#### Exercise details:
Write out nothing but the lines from the first line of the entries below through the line with "- [Recommendations](#recommendations)"; no pictures go in.
[[ Material for this exercise open ]]
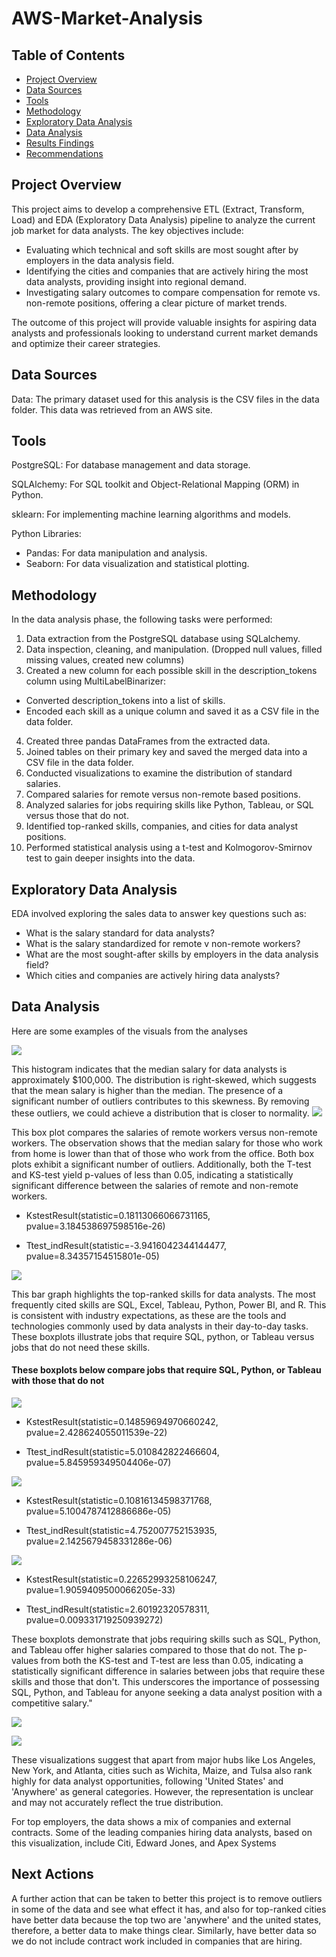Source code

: # AWS-Market-Analysis

## Table of Contents 

- [Project Overview](#project-overview)
- [Data Sources ](#data-sources)
- [Tools](#tools)
- [Methodology](#methodology)
- [Exploratory Data Analysis](#exploratory-data-analysis)
- [Data Analysis](#data-analysis) 
- [Results Findings](#results-findings)
- [Recommendations](#recommendations)

##  Project Overview 

This project aims to develop a comprehensive ETL (Extract, Transform, Load) and EDA (Exploratory Data Analysis) pipeline to analyze the current job market for data analysts. The key objectives include:

- Evaluating which technical and soft skills are most sought after by employers in the data analysis field.
- Identifying the cities and companies that are actively hiring the most data analysts, providing insight into regional demand.
- Investigating salary outcomes to compare compensation for remote vs. non-remote positions, offering a clear picture of market trends.

The outcome of this project will provide valuable insights for aspiring data analysts and professionals looking to understand current market demands and optimize their career strategies.

## Data Sources 

Data: The primary dataset used for this analysis is the CSV files in the data folder. This data was retrieved from an AWS site.

## Tools 

PostgreSQL: For database management and data storage.

SQLAlchemy: For SQL toolkit and Object-Relational Mapping (ORM) in Python.

sklearn: For implementing machine learning algorithms and models.

Python Libraries:

  - Pandas: For data manipulation and analysis.
  - Seaborn: For data visualization and statistical plotting.
    
## Methodology
In the data analysis phase, the following tasks were performed:

1. Data extraction from the PostgreSQL database using SQLalchemy.
2. Data inspection, cleaning, and manipulation. (Dropped null values, filled missing values, created new columns)
3. Created a new column for each possible skill in the description_tokens column using MultiLabelBinarizer:
  - Converted description_tokens into a list of skills.
  - Encoded each skill as a unique column and saved it as a CSV file in the data folder.
4. Created three pandas DataFrames from the extracted data.
5. Joined tables on their primary key and saved the merged data into a CSV file in the data folder.
6. Conducted visualizations to examine the distribution of standard salaries.
7. Compared salaries for remote versus non-remote based positions.
8. Analyzed salaries for jobs requiring skills like Python, Tableau, or SQL versus those that do not.
9. Identified top-ranked skills, companies, and cities for data analyst positions.
10. Performed statistical analysis using a t-test and Kolmogorov-Smirnov test to gain deeper insights into the data.

## Exploratory Data Analysis
EDA involved exploring the sales data to answer key questions such as:

- What is the salary standard for data analysts? 
- What is the salary standardized for remote v non-remote workers?
- What are the most sought-after skills by employers in the data analysis field?
- Which cities and companies are actively hiring data analysts?

## Data Analysis

Here are some examples of the visuals from the analyses

![](images/sal_stand_boxplot.jpg) 

This histogram indicates that the median salary for data analysts is approximately $100,000. The distribution is right-skewed, which suggests that the mean salary is higher than the median. The presence of a significant number of outliers contributes to this skewness. By removing these outliers, we could achieve a distribution that is closer to normality.
![](images/work_from_home_boxplot.jpg)

This box plot compares the salaries of remote workers versus non-remote workers. The observation shows that the median salary for those who work from home is lower than that of those who work from the office. Both box plots exhibit a significant number of outliers. Additionally, both the T-test and KS-test yield p-values of less than 0.05, indicating a statistically significant difference between the salaries of remote and non-remote workers. 

- KstestResult(statistic=0.18113066066731165, pvalue=3.184538697598516e-26)

- Ttest_indResult(statistic=-3.9416042344144477, pvalue=8.34357154515801e-05)

![](images/ranked_skills.jpg)

This bar graph highlights the top-ranked skills for data analysts. The most frequently cited skills are SQL, Excel, Tableau, Python, Power BI, and R. This is consistent with industry expectations, as these are the tools and technologies commonly used by data analysts in their day-to-day tasks.
These boxplots illustrate jobs that require SQL, python, or Tableau versus jobs that do not need these skills.

#### These boxplots below compare jobs that require SQL, Python, or Tableau with those that do not

![](images/sql_salaries_boxplot.jpg)

- KstestResult(statistic=0.14859694970660242, pvalue=2.428624055011539e-22) 

- Ttest_indResult(statistic=5.010842822466604, pvalue=5.845959349504406e-07)

![](images/python_salaries_boxplot.jpg)

- KstestResult(statistic=0.10816134598371768, pvalue=5.1004787412886686e-05)

- Ttest_indResult(statistic=4.752007752153935, pvalue=2.1425679458331286e-06)

![](images/tableau_salaries_boxplot.jpg)

- KstestResult(statistic=0.22652993258106247, pvalue=1.9059409500066205e-33)

- Ttest_indResult(statistic=2.60192320578311, pvalue=0.009331719250939272)

These boxplots demonstrate that jobs requiring skills such as SQL, Python, and Tableau offer higher salaries compared to those that do not. The p-values from both the KS-test and T-test are less than 0.05, indicating a statistically significant difference in salaries between jobs that require these skills and those that don't. This underscores the importance of possessing SQL, Python, and Tableau for anyone seeking a data analyst position with a competitive salary."


![](images/ranked_cities.jpg)

![](images/company_salaries_boxplot.jpg)

These visualizations suggest that apart from major hubs like Los Angeles, New York, and Atlanta, cities such as Wichita, Maize, and Tulsa also rank highly for data analyst opportunities, following 'United States' and 'Anywhere' as general categories. However, the representation is unclear and may not accurately reflect the true distribution.

For top employers, the data shows a mix of companies and external contracts. Some of the leading companies hiring data analysts, based on this visualization, include Citi, Edward Jones, and Apex Systems

## Next Actions
A further action that can be taken to better this project is to remove outliers in some of the data and see what effect it has, and also for top-ranked cities have better data because the top two are 'anywhere' and the united states, therefore, a better data to make things clear. Similarly, have better data so we do not include contract work included in companies that are hiring. 
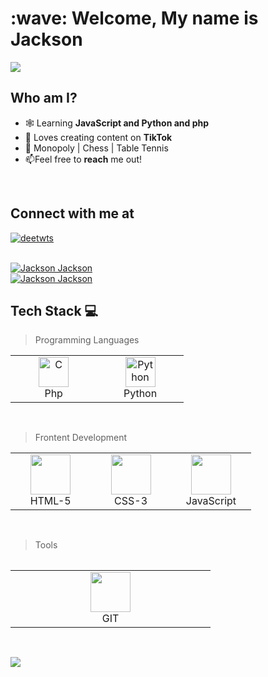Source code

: <h1 align="left" id="dhrumishah-title">:wave: Welcome, My name is Jackson</h1>

<img src="http://kodedjackson.com/wp-content/uploads/2022/08/kodedjackson.png">

<br>
<div align="left">

<h2> Who am I? </h2>
	
- 🕸️ Learning **JavaScript and Python and php**
- 📔 Loves creating content on **TikTok**
- 🎾 Monopoly | Chess | Table Tennis
- :mailbox:Feel free to **reach** me out!

<br>

<h2>Connect with me at </h2>
	
<p align="left"> <a href="https://twitter.com/intent/follow?screen_name=kodedjackson" target="blank"><img src="https://img.shields.io/twitter/follow/kodedjackson?logo=twitter&style=for-the-badge" alt="deetwts"/></a></p>
	
<br>

<a href="#">
  <img src="https://github-readme-stats.vercel.app/api?username=kodedjackson&show_icons=true&theme=react&count_private=true&include_all_commits=true" alt="Jackson Jackson" />
</a>

<br>
	

<a href="#">
  <img src="https://github-readme-stats.vercel.app/api/top-langs?username=kodedjackson&show_icons=true&locale=en&layout=compact&theme=onedark" alt="Jackson Jackson" />
</a>
	
<br>

## Tech Stack :computer:
  
>Programming Languages
  
 <table>
	 <tbody>
  <tr>
   <td align="Center" width="25%"> 
      <a href="#" >
        <img src="https://www.php.net/images/logos/new-php-logo.svg" width="48" height="48" alt="C" />
      </a>
      <br>Php
    </td>
    <td align="Center" color="white" width="25%">
      <a href="#">
        <img src="https://upload.wikimedia.org/wikipedia/commons/thumb/c/c3/Python-logo-notext.svg/1200px-Python-logo-notext.svg.png" width="48" height="48" alt="Python" />
      </a>
      <br>Python
    </td>
   </tr>
</tbody>
  </table>
	
<br>
	
>Frontent Development
   <table>
   <tbody>
	  <tr>
		  
 <td align="Center" width="25%">   
        <a href="#" >
        <img height="64px" width="64px" src="https://cdn.svgporn.com/logos/html-5.svg">
      </a>
      <br>HTML-5
  </td>
	 
	 
 <td align="Center" width="25%">   
        <a href="#dhrumi-tech" >
       <img height="64px" width="64px" src="https://cdn.svgporn.com/logos/css-3.svg">
      </a>
      <br>CSS-3
  </td>
	 
	 
<td align="Center" width="25%">   
        <a href="#" >
        <img height="64px" width="64px" src="https://cdn.svgporn.com/logos/javascript.svg">
      </a>
      <br>JavaScript
</td>
</tr>
</tbody>
<table>
	<br>	  
	
	
>Tools
	
<table>
   <tbody>
	 <tr>
		  
<td align="Center" width="25%">   
        <a href="#" >
        <img height="64px" width="64px" src="https://upload.wikimedia.org/wikipedia/commons/thumb/3/3f/Git_icon.svg/1200px-Git_icon.svg.png">
      </a>
      <br>GIT
  </td>
</tr>
</tbody>
  </table>
	
<br>

![](https://komarev.com/ghpvc/?username=kodedjackson)
<!-- Read me file inspired by https://github.com/dhrumishah#DhrumiShah_stats>
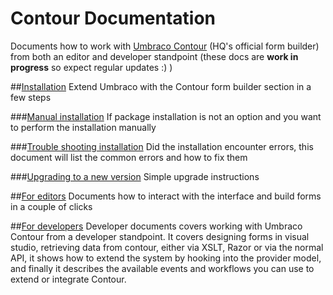 # Contour Documentation #
Documents how to work with [Umbraco Contour](http://umbraco.com/products/more-add-ons/contour.aspx) (HQ's official form builder) from both an editor and developer standpoint (these docs are **work in progress** so expect regular updates :) )

##[Installation](Installation/index.md)
Extend Umbraco with the Contour form builder section in a few steps 

###[Manual installation](Installation/manual.md)
If package installation is not an option and you want to perform the installation manually 

###[Trouble shooting installation](Installation/troubleshoot.md)
Did the installation encounter errors, this document will list the common errors and how to fix them

###[Upgrading to a new version](Installation/upgrade.md)
Simple upgrade instructions

##[For editors](Editor/index.md)
Documents how to interact with the interface and build forms in a couple of clicks 

##[For developers](Developer/index.md)
Developer documents covers working with Umbraco Contour from a developer standpoint. It covers designing forms in visual studio, retrieving data from contour, either via XSLT, Razor or via the normal API, it shows how to extend the system by hooking into the provider model, and finally it describes the available events and workflows you can use to extend or integrate Contour.


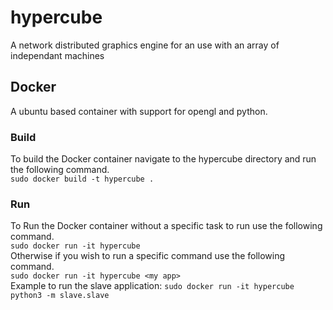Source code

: # hypercube
A network distributed graphics engine for an use with an array of independant machines

## Docker  
A ubuntu based container with support for opengl and python.
### Build  
To build the Docker container navigate to the hypercube directory and run the following command.  
`sudo docker build -t hypercube .`  

### Run  
To Run the Docker container without a specific task to run use the following command.  
`sudo docker run -it hypercube`  
Otherwise if you wish to run a specific command use the following command.  
`sudo docker run -it hypercube <my app>`  
Example to run the slave application: `sudo docker run -it hypercube python3 -m slave.slave`  

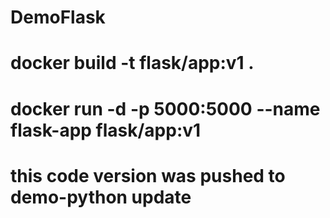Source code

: # DemoFlask
# docker build -t flask/app:v1 .
# docker run -d -p 5000:5000 --name flask-app flask/app:v1

# this code version was pushed to demo-python update 
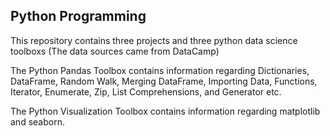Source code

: ## Python Programming 

This repository contains three projects and three python data science toolboxs (The data sources came from DataCamp)

The Python Pandas Toolbox contains information regarding Dictionaries, DataFrame, Random Walk, Merging DataFrame, Importing Data, Functions, Iterator, Enumerate, Zip, List Comprehensions, and Generator etc. 

The Python Visualization Toolbox contains information regarding matplotlib and seaborn.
[[ Material for this exercise closed ]]
#### Solution to this exercise:
Source code

: # AWS-Market-Analysis

## Table of Contents 

- [Project Overview](#project-overview)
- [Data Sources ](#data-sources)
- [Tools](#tools)
- [Methodology](#methodology)
- [Exploratory Data Analysis](#exploratory-data-analysis)
- [Data Analysis](#data-analysis) 
- [Results Findings](#results-findings)
- [Recommendations](#recommendations)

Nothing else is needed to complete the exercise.